Go through the entries below and collect each line with the string "Extensions" in it.

## Provided material
Content starts

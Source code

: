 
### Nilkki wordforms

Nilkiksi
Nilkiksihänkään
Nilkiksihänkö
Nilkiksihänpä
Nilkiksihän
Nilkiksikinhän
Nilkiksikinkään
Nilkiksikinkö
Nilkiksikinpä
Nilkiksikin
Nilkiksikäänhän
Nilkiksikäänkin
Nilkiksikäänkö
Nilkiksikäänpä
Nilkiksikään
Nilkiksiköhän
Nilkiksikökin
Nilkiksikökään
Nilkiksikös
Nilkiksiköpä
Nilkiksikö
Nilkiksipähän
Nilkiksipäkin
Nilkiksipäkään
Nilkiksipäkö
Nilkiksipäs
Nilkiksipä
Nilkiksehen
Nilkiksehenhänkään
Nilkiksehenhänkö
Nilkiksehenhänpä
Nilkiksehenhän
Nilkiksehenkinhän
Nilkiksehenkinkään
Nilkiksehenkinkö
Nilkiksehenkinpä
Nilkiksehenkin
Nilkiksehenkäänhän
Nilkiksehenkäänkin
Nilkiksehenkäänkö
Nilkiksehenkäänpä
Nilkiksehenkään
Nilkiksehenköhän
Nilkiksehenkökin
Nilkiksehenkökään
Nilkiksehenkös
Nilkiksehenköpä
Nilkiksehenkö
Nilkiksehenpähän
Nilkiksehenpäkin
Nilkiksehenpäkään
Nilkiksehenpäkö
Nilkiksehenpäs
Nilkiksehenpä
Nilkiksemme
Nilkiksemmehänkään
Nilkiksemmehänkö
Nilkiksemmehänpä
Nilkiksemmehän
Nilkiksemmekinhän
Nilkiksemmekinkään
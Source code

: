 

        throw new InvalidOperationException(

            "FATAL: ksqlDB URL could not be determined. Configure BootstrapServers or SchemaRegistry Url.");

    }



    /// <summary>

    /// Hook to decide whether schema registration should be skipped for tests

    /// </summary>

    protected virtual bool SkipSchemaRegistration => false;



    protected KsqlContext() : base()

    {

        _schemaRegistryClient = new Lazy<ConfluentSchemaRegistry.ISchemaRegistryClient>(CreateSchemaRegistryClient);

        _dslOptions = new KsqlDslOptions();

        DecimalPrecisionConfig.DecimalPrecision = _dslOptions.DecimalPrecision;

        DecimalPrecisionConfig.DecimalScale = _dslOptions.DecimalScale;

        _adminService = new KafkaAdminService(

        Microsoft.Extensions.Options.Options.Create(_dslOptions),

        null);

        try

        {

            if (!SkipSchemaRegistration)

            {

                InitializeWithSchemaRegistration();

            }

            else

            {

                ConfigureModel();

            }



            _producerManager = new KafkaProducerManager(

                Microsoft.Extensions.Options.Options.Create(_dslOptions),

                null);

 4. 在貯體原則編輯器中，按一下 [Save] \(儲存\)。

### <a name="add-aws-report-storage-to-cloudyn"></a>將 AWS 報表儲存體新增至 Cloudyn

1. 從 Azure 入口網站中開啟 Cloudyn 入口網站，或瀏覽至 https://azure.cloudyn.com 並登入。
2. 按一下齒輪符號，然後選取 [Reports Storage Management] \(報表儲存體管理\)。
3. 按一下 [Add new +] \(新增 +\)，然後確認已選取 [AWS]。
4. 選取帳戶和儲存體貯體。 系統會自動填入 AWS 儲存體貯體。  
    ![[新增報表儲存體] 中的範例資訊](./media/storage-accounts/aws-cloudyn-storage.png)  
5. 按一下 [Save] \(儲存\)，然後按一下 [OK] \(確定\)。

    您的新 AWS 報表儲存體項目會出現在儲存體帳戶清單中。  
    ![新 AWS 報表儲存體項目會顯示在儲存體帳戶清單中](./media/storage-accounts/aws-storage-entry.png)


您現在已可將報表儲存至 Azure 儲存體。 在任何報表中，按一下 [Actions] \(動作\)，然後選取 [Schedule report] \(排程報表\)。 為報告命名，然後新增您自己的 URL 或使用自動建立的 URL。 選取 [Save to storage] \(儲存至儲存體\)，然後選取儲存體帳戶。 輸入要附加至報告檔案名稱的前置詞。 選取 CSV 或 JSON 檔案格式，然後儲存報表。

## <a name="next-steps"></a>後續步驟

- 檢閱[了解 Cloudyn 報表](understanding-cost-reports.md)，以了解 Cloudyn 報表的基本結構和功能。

Content ends

## Exercise output
        Microsoft.Extensions.Options.Options.Create(_dslOptions),
                Microsoft.Extensions.Options.Options.Create(_dslOptions),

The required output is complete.